→ **About this exercise**
Line by line, copy the records below exactly and leave the pictures out.

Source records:
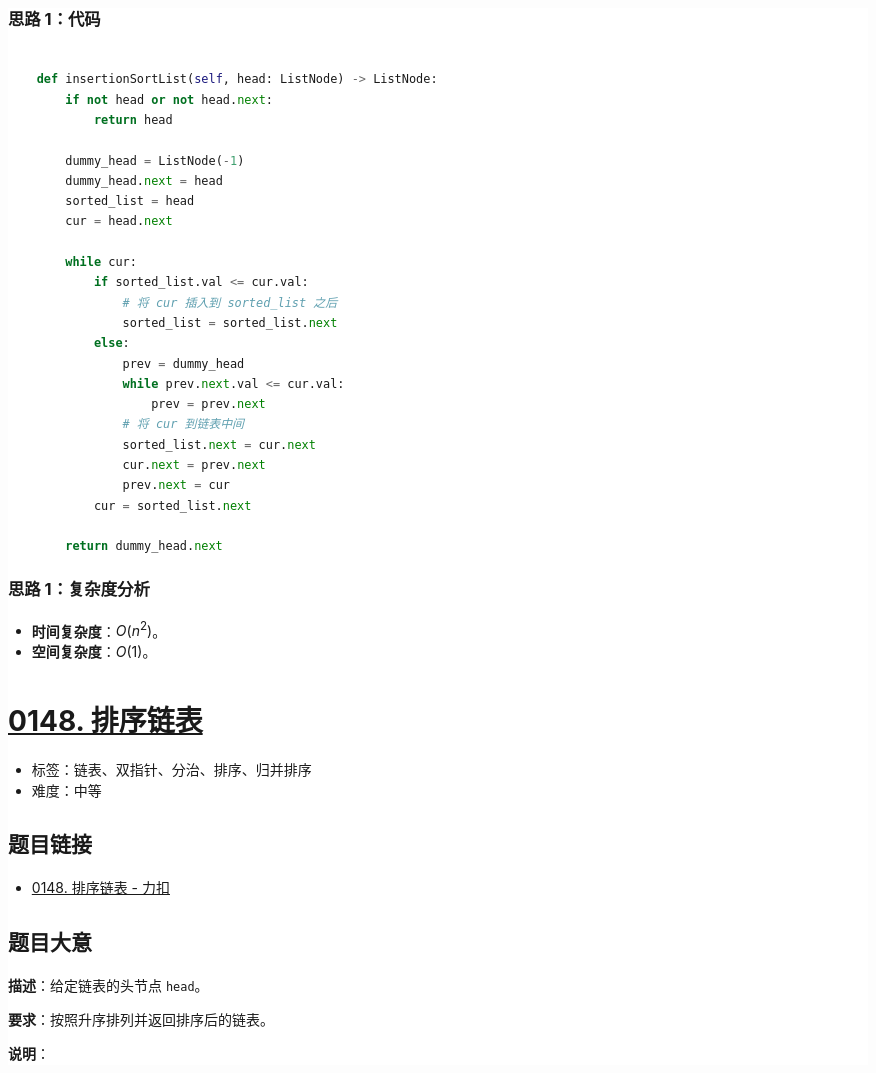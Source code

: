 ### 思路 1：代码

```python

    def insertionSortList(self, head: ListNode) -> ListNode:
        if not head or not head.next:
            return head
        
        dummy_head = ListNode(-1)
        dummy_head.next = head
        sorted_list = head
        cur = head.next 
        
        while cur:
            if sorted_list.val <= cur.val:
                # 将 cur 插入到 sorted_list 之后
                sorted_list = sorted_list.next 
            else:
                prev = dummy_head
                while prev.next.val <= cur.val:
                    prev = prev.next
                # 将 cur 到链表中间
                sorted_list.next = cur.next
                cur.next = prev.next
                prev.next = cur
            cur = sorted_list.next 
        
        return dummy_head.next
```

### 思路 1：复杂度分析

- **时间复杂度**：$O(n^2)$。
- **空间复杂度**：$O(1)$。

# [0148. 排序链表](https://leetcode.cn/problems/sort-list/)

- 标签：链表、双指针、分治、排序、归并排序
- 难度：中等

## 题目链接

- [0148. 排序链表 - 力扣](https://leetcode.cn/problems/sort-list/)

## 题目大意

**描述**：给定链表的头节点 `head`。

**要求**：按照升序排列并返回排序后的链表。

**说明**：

→ **Task answer**
Source code

: ### 思路 1：代码

```python

    def insertionSortList(self, head: ListNode) -> ListNode:
        if not head or not head.next:
            return head
        
        dummy_head = ListNode(-1)
        dummy_head.next = head
        sorted_list = head
        cur = head.next 
        
        while cur:
            if sorted_list.val <= cur.val:
                # 将 cur 插入到 sorted_list 之后
                sorted_list = sorted_list.next 
            else:
                prev = dummy_head
                while prev.next.val <= cur.val:
                    prev = prev.next
                # 将 cur 到链表中间
                sorted_list.next = cur.next
                cur.next = prev.next
                prev.next = cur
            cur = sorted_list.next 
        
        return dummy_head.next
```

### 思路 1：复杂度分析

- **时间复杂度**：$O(n^2)$。
- **空间复杂度**：$O(1)$。

# [0148. 排序链表](https://leetcode.cn/problems/sort-list/)

- 标签：链表、双指针、分治、排序、归并排序
- 难度：中等

## 题目链接

- [0148. 排序链表 - 力扣](https://leetcode.cn/problems/sort-list/)

## 题目大意

**描述**：给定链表的头节点 `head`。

**要求**：按照升序排列并返回排序后的链表。

**说明**：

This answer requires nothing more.